Plain-text document sources.
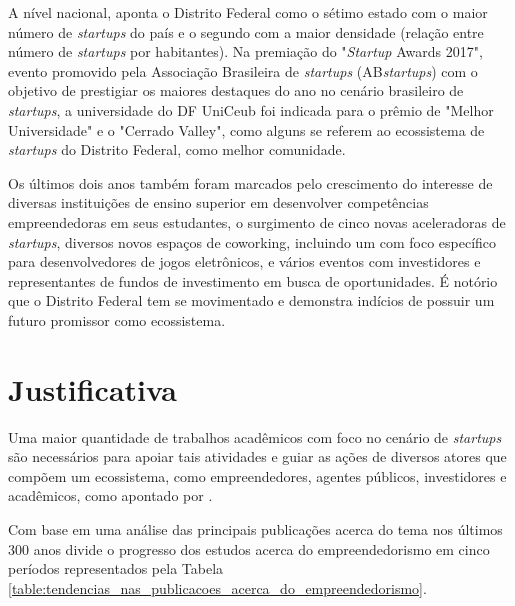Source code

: A nível nacional,  aponta o Distrito Federal como o sétimo estado com o maior número de \textit{startups} do país e o segundo com a maior densidade (relação entre número de \textit{startups} por habitantes). Na premiação do "\textit{Startup} Awards 2017", evento promovido pela Associação Brasileira de \textit{startups} (AB\textit{startups}) com o objetivo de prestigiar os maiores destaques do ano no cenário brasileiro de \textit{startups}, a universidade do DF UniCeub foi indicada para o prêmio de "Melhor Universidade" e o "Cerrado Valley", como alguns se referem ao ecossistema de \textit{startups} do Distrito Federal, como melhor comunidade. 

Os últimos dois anos também foram marcados pelo crescimento do interesse de diversas instituições de ensino superior em desenvolver competências empreendedoras em seus estudantes, o surgimento de cinco novas aceleradoras de \textit{startups}, diversos novos espaços de coworking, incluindo um com foco específico para desenvolvedores de jogos eletrônicos, e vários eventos com investidores e representantes de fundos de investimento em busca de oportunidades. É notório que o Distrito Federal tem se movimentado e demonstra indícios de possuir um futuro promissor como ecossistema.

\section{Justificativa}
\label{section:justificativa}

Uma maior quantidade de trabalhos acadêmicos com foco no cenário de \textit{startups} são necessários para apoiar tais atividades e guiar as ações de diversos atores que compõem um ecossistema, como empreendedores, agentes públicos, investidores e acadêmicos, como apontado por .

Com base em uma análise das principais publicações acerca do tema nos últimos 300 anos  divide o progresso dos estudos acerca do empreendedorismo em cinco períodos representados pela Tabela \ref{table:tendencias_nas_publicacoes_acerca_do_empreendedorismo}.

Assigned task. Wherever the string "pela" occurs in the data, copy the line that holds it.

Result of the exercise.
: A nível nacional,  aponta o Distrito Federal como o sétimo estado com o maior número de \textit{startups} do país e o segundo com a maior densidade (relação entre número de \textit{startups} por habitantes). Na premiação do "\textit{Startup} Awards 2017", evento promovido pela Associação Brasileira de \textit{startups} (AB\textit{startups}) com o objetivo de prestigiar os maiores destaques do ano no cenário brasileiro de \textit{startups}, a universidade do DF UniCeub foi indicada para o prêmio de "Melhor Universidade" e o "Cerrado Valley", como alguns se referem ao ecossistema de \textit{startups} do Distrito Federal, como melhor comunidade. 
Com base em uma análise das principais publicações acerca do tema nos últimos 300 anos  divide o progresso dos estudos acerca do empreendedorismo em cinco períodos representados pela Tabela \ref{table:tendencias_nas_publicacoes_acerca_do_empreendedorismo}.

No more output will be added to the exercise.